Amir Khan performed with courage and skill in surviving the health-threatening firestorm launched by the hard-hitting Marcos Maidana in Las Vegas at the weekend.

He also confirmed the impression created when winning silver in the Athens Olympics six years ago that he was a young man of both serious ambition and much personal pride.

So why is it so worrying that in the wake of his latest victory, after which a brain scan was sensibly conducted, he is in some quarters being bracketed with such as Floyd Mayweather Jnr and Manny Pacquiao?

It is because Mayweather is a master of his craft, a superb defensive boxer for whom fighting naivety is something he jettisoned shortly after leaving the cradle, and Pacquiao is a phenomenon of this or any other age of the old game.
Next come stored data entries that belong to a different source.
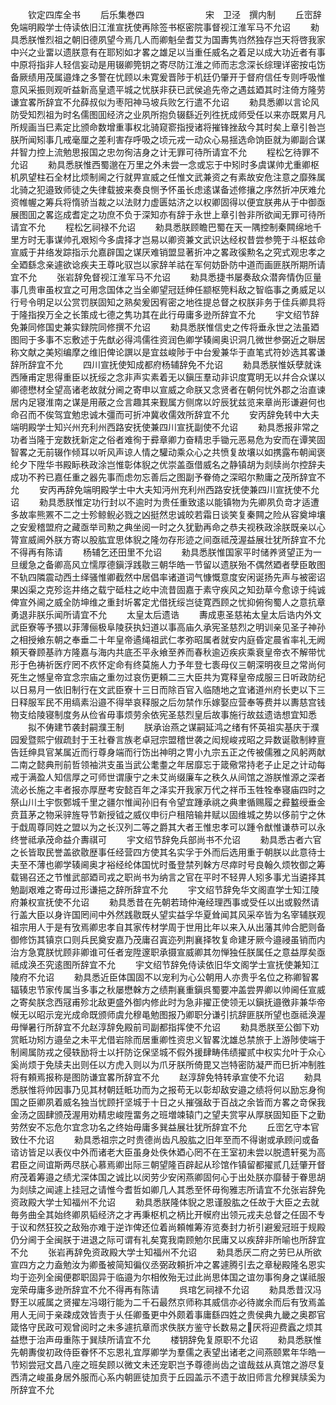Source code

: <!-- { "loadSidebar": true } -->









　　钦定四库全书
　　后乐集巻四　　　　　　　宋　卫泾　撰内制
　　丘崈辞免端明殿学士侍读依旧江淮宣抚使再除签书枢密院事督视江淮军马不允诏
　　勑具悉朕惟烈祖之朝旧德夙望今焉几人而卿魁垒耆艾为国夀隽岿然独存岂天将啓我家中兴之业畱以遗朕意有在耶矧如才畧之雄足以当重任威名之着足以成大功近者有事中原将指非人轻信妄动是用辍卿筦钥之寄尽防江淮之师而志念深长综理详密按屯饬备厥绩用茂属邉烽之多警在忧顾以未寛爰晋陟于机廷仍肇开于督府信任专则呼吸惟意风采振则观听益新高皇遗平城之忧朕非获已武侯追先帝之遇兹廼其时注倚方隆劳谦宜畧所辞宜不允薛叔似为枣阳神马坡兵败乞行遣不允诏
　　勑具悉卿以言论风防受知烈祖为时名儒图囬经济之业夙所抱负辍繇近列徃抚成师受任以来亦既累月凡所规画当巳素定比颁命数增重事权北骑窥窬指授诸将摧锋挫敌今其时矣上章引咎岂朕所闻矧事几戒毫厘之差利害存呼吸之顷元戎一动众心易揺选命饷臣就为卿副合谋幷智力控上流勉思报国之忠勿徇洁身之计无罪可待所请宜不允
　　程松乞待罪不允诏
　　勑具悉朕惟西蜀邈在万里之外未尝一念或忘于中矧时多虞谋帅尤重卿枢机夙望柱石全材比烦制阃之行就畀宣威之任惟文武兼资之有素故安危注意之靡殊属北骑之犯邉致师徒之失律载披来奏良恻予怀虽长虑逺谋备述修攘之序然折冲厌难允资帷幄之筹兵将惰骄当裁之以法财力虚匮姑济之以权卿固得以便宜朕弗从于中御亟展图囬之畧迄成耆定之功庶不负于深知亦有辞于永世上章引咎非所欲闻无罪可待所请宜不允
　　程松乞祠禄不允诏
　　勑具悉朕顾瞻巴蜀在天一隅控制秦闗绵地千里方时无事谋帅孔艰矧今多虞择才岂易以卿资兼文武识达经权昔尝参筦于斗枢兹命宣威于井络发踪指示允嘉辟国之谋厌难销盟显著折冲之畧政徯勲名之究式观忠孝之全廼繇念亲遽欲谂疾夫王尊叱驭岂以家辞羊祜在军何妨卧防中道而画匪朕所期所请宜不允
　　张岩辞免督视江淮军马不允诏
　　勑具悉捷书屡奏敌众潜奔情伪叵量事几贵审虽权宜之可用念国体之当全卿望冠廷绅任颛枢筦料敌之智临事之勇威足以行号令明足以公赏罚朕固知之熟矣爰因宥密之地徃提总督之权朕非务于佳兵卿具将于隆指揆万全之长策成七德之隽功其在此行毋庸多逊所辞宜不允
　　宇文绍节辞免兼同修国史兼实録院同修撰不允诏
　　勑具悉朕惟信史之传将垂永世之法虽廼图囘于多事不忘敷述于先猷必得鸿儒徃资润色卿学辏阃奥识洞几微世参弼近之聨居称文献之美矧编摩之维旧俾论譔以是宜兹峻陟于中台爰兼华于直笔式符妙选其畧谦辞所辞宜不允
　　四川宣抚使知成都府杨辅辞免不允诏
　　勑具悉朕惟妖孽就诛西陲甫定思得重臣以抚绥之念非声实素着无以鎭压羣动非识度寛明无以幷合众谋以卿德懋材全望高诸老故就分阃之寄申以宣威之命朕又念贤者在朝何忧外郡之治直谏居内足寝淮南之谋是用蔽之佥言趣其来觐属方侧席以竚辰犹兹览来章尚形谦避何也命召而不俟驾宜勉忠诚木彊而可折冲冀收儒效所辞宜不允
　　安丙辞免转中大夫端明殿学士知兴州充利州西路安抚使兼四川宣抚副使不允诏
　　勑具悉报非常之功者当隆于宠数抚新定之俗者难徇于彛章卿力奋精忠手锄元恶易危为安而在谭笑固智畧之无前辍作倾耳以听风声谅人情之驩动乘众心之共愤复故壤以如携露布朝闻褒纶夕下陞华书殿眎秩政涂岂惟彰体貎之优崇盖亟借威名之静镇胡为剡牍尚尔控辞夫成功不矜已嘉任重之器先事而虑勿忘善后之图副予眷倚之深昭尔勲庸之茂所辞宜不允
　　安丙再辞免端明殿学士中大夫知沔州充利州西路安抚使兼四川宣抚使不允诏
　　勑具悉朕惟定功行封以不逾时为贵任重致逺以能镇物为先卿夙负竒才适遭多故率熊罴不二之士殄鲸鲵必戮之凶挺然忠诚皎若霜日谈笑复秦闗之险从容奠坤壤之安爰稽盟府之藏亟举司勲之典坐阅一时之久犹勤再命之恭夫视秩政涂朕既亲以心膂宣威阃外朕方寄以股肱宜思体貎之隆勿存形迹之间亟祗茂渥益展壮犹所辞宜不允不得再有陈请
　　杨辅乞还田里不允诏
　　勑具悉朕惟国家平时储养贤望正为一旦缓急之备卿高风立懦厚德鎭浮践敭三朝华皓一节留以遗朕殆不偶然廼者孽臣敢图不轨四隣震动西土绎骚惟卿截然中居倡率诸道词气慷慨意度安闲诞扬先声与被密诏果凶渠之克殄迄井络之载宁砥柱之屹中流昔固嘉于素守疾风之知劲草今愈谅于纯诚俾宣外阃之威全防坤维之重封圻畧定尤借抚绥岂徒寛西顾之忧抑俯徇蜀人之意抗章勇退非朕乐闻所请宜不允
　　太皇太后遗诰
　　夀成恵圣慈祐太皇太后诰内外文武臣寮等予猥以菲薄俪极阜陵获执妇道以事高庙久承宪圣慈烈之明训亲见圣子神孙之相授飨东朝之奉垂二十年皇帝遹绳祖武仁孝弥昭属者就安内庭昏定晨省率礼无阙頼天眷顾基祚方隆嘉与海内共底丕平永飨至养而春秋逾迈疾疢乘衰皇帝衣不解带忧形于色祷祈医疗罔不疚怀定命有终莫施人力予年登七袠母仪三朝深明夜旦之常尚何死生之憾皇帝宜念宗庙之重勿过哀伤更頼二三大臣共为寛释皇帝成服三日听政防纪以日易月一依旧制行在文武臣寮十三日而除百官入临随地之宜诸道州府长吏以下三日释服军民不用缟素沿邉不得举哀释服之后勿禁作乐嫁娶应营奉等费并以夀慈宫钱物支给陵寝制度务从俭省毋事烦劳余依宪圣慈烈皇后故事施行故兹遗诰想宜知悉
　　拟不俦建节袭封嗣濮王制
　　朕承诒燕之谋嗣延鸿之绪有怀英祖实基庆于濮园爰暨熙宁俶疏封于王社眷言族老卓冠宗盟稽世袭之闳规峻戎昭之异数诞敭制綍亶告廷绅具官某属近而行尊身端而行饬出神明之冑小九宗五正之传被儒雅之风躬两献二南之懿典刑前哲领袖洪支虽当武公耄耋之年居靡忘于箴儆常持老子止足之计动每戒于满盈人知信厚之可师世谓康宁之未艾尚缀廉车之秩久从间馆之游朕惟源之深者流必长施之丰者报亦厚歴考安懿百年之泽实开我家万代之祥币玉牲牷奉寝庙四时之祭山川土宇恢鄄城千里之疆尔惟闻孙旧有令望宜踵承祧之典聿循赐履之彛盭绶垂金贲苴茅之物采骍旌导节新授钺之威仪申衍户租陪输井赋以固维城之势以侈前宁之休于戱周尊同姓之盟以为之长汉列二等之爵其大者王惟忠孝可以踵令猷惟谦恭可以永终誉祗承茂命益介夀祺可
　　宇文绍节辞免兵部尚书不允诏
　　勑具悉古者六官之长皆取民誉盖欲敭歴事任经营四方使其名实孚于外而后选用重于朝朕以此意待士夫至不薄也卿学辏阃奥才裕经纶体国忧时蚤登禁列榦方尽瘁时号良翰久烦牧御之筹载锡召还之节惟武部廼司戎之职尚书为纳言之官在平时不轻畀人矧多事尤当遴择其勉副艰难之寄毋过形谦挹之辞所辞宜不允
　　宇文绍节辞免华文阁直学士知江陵府兼权宣抚使不允诏
　　勑具悉昔在先朝若琦仲淹经理西事或受任以出或毅然请行盖大臣以身许国罔间中外然践敭既乆望实益孚华夏耸闻其风采卒皆为名宰辅朕观祖宗用人于是有攷焉卿忠孝自其家传材学周于世用比年以来入从出藩其帅合肥则备御修饬其镇京口则兵民奠安嘉乃茂庸召寘迩列荆襄择牧复命建牙厥今邉祲虽销而内治方急寛朕忧顾非卿谁可任者宠陞邃职承摄宣威卿其勿惮独任朕属任之意益厚矣亟祗成涣丕究逺图所辞宜不允
　　宇文绍节辞免侍读依旧华文阁学士宣抚使兼知江陵府不允诏
　　勑具悉近臣体国固不以宠利为心公朝用人亦贵乎名位之称卿智畧辐辏忠节家传属当多事之秋屡懋榦方之绩荆襄重鎭呉蜀要冲盖尝畀卿以帅阃任宣威之寄矣朕念西冦甫殄北敌更盛外御内修此时为急非擢正使领无以鎭抚邉徼非兼华帝幙无以昭示宠光成命既颁师虞允穆黾勉图报乃卿职分谦引抗辞匪朕所望也亟祗涣渥毋惮暑行所辞宜不允赵淳辞免殿前司副都指挥使不允诏
　　勑具悉朕至公御下劝赏眡功矧方邉垒之未平尤借岩除而居重卿性资忠义智畧沈雄总禁旅于上游陟使端于制阃属防戎之侵轶励将士以扞防讫保坚城不假外援肆畴伟绩擢贰中权实允叶于众心奚尚烦于免牍夫出则任以方虎入则以为爪牙朕所倚毘又岂特密防凝严而巳折冲制胜将有頼焉报称是图防谦宜畧所辞宜不允
　　赵淳辞免特转承宣使不允诏
　　勑具悉朕惟将帅因事乃见其材朝廷眡功而为之报苟无以彰却敌安邉之绩将何以励忘身徇国之臣卿夙着威名独当忧顾扞坚城于十日之乆摧强敌于百战之余皆而方畧之竒保我金汤之固肆颁茂渥用劝精忠峻陞畱务之班増竦辕门之望夫赏寜从厚朕固知臣下之勤劳然安不忘危尔宜念功名之终始毋庸多巽益展壮犹所辞宜不允
　　丘崈乞守本官致仕不允诏
　　勑具悉祖宗之时贵德尚齿凡股肱之旧年至而不得谢或承顾问或备谘访皆足以表仪中外而诸老大臣虽身处佚休廼心罔不在王室初未尝以脱遗轩冕为高君臣之间谊斯两尽朕心慕焉卿出际三朝望隆百辟起从珍馆作镇留都擢贰几廷肇开督府茂着筹邉之绩尤深体国之诚比以闵劳少安闲燕卿固何心于出处朕亦靡替于眷思胡为剡牍之闻遽上挂冠之请惟今耆哲如卿几人其悉至怀毋徇雅志所请宜不允张岩辞免资政殿大学士知福州不允诏
　　勑具悉朕隆体貎之恩谨股肱之任故于大臣之去就毎务曲全其始终卿夙韬经济之才再秉枢机之柄比开幙府出领元戎夫总督之任固不专于议和然狂狡之敌殆亦难于逆诈俾还位着尚頼帷筹洊览奏封力祈引避爰冠班于规殿仍分阃于全闽朕于进退之际可谓有礼矣寛我南顾勉尔民庸又以疾辞非所喻也所辞宜不允
　　张岩再辞免资政殿大学士知福州不允诏
　　勑具悉厌二府之劳巳从所欲宣四方之力盍勉汝为卿蚤被简知徧仪丞弼政頼折冲之畧遽腾引去之章秘殿隆名恩实均于迩列全闽便郡职固异于临邉为尔相攸殆无过此尚思体国之谊勿事徇身之谋祗服宠荣毋庸多逊所辞宜不允不得再有陈请
　　呉琯乞祠禄不允诏
　　勑具悉昔汉冯野王以戚属之贤擢左冯翊行能为二千石最然京师称其威信亦必待嵗余而后有攷焉盖用人无间于亲疎成效皆责于乆任卿蚤更中外颇着事庸繇四姓之贵侯典九畿之奥郡官箴恪守民政可观曾阅时之未多遽抗章而求佚朕方鉴守长数易之厌将迎费蠧之烦其益懋于治声毋重陈于巽牍所请宜不允
　　楼钥辞免复原职不允诏
　　勑具悉朕惟先朝夀俊初政侍臣眷怀不忘恩礼宜厚卿学为羣儒之表望出诸老之间燕颐累年华皓一节矧尝冠文昌八座之班矣顾以微文未还宠职岂予尊德尚齿之谊哉兹从真馆之游尽复西清之峻虽身居外服而心系内朝匪徒加贲于丘园盖示不遗于故旧师言允穆巽牍奚为所辞宜不允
Amir is never likely to be either of these things, which we saw when he came so close to defeat because of defensive frailties which have not been expunged even under the knowing tutelage of the great trainer Freddie Roach.

Amir should continue to work hard and make his supreme goal a unification of the light-welterweight titles against the winner of the coming fight between the impressive Tim Bradley and Devon Alexander. Then he should await the ageing of Mayweather and Pacquiao. For safety's sake he should give it around 10 years.

Was it Marsh gas or just a wind-up?

Rodney Marsh remains an amusing and intriguing figure and he can still flare luminously in the memory for his extravagant skills.

However, while promoting his most readable life story, Loose Cannon, at the weekend he might just have offered the most outrageous quote in the history of football discourse.

His questioner recalled a North American Soccer League game when Marsh – one of the showier examples of the NASL claim that soccer was a "kick in the grass" – got the better of the ageing Pele.

Did that mean, the former Sheikh of Shepherd's Bush was asked, that one was over- and the other underrated.

"Maybe a little bit of both," was the reply. It was a radio show, so we just have to pray it was right to believe Rodney's tongue was firmly embedded in his cheek.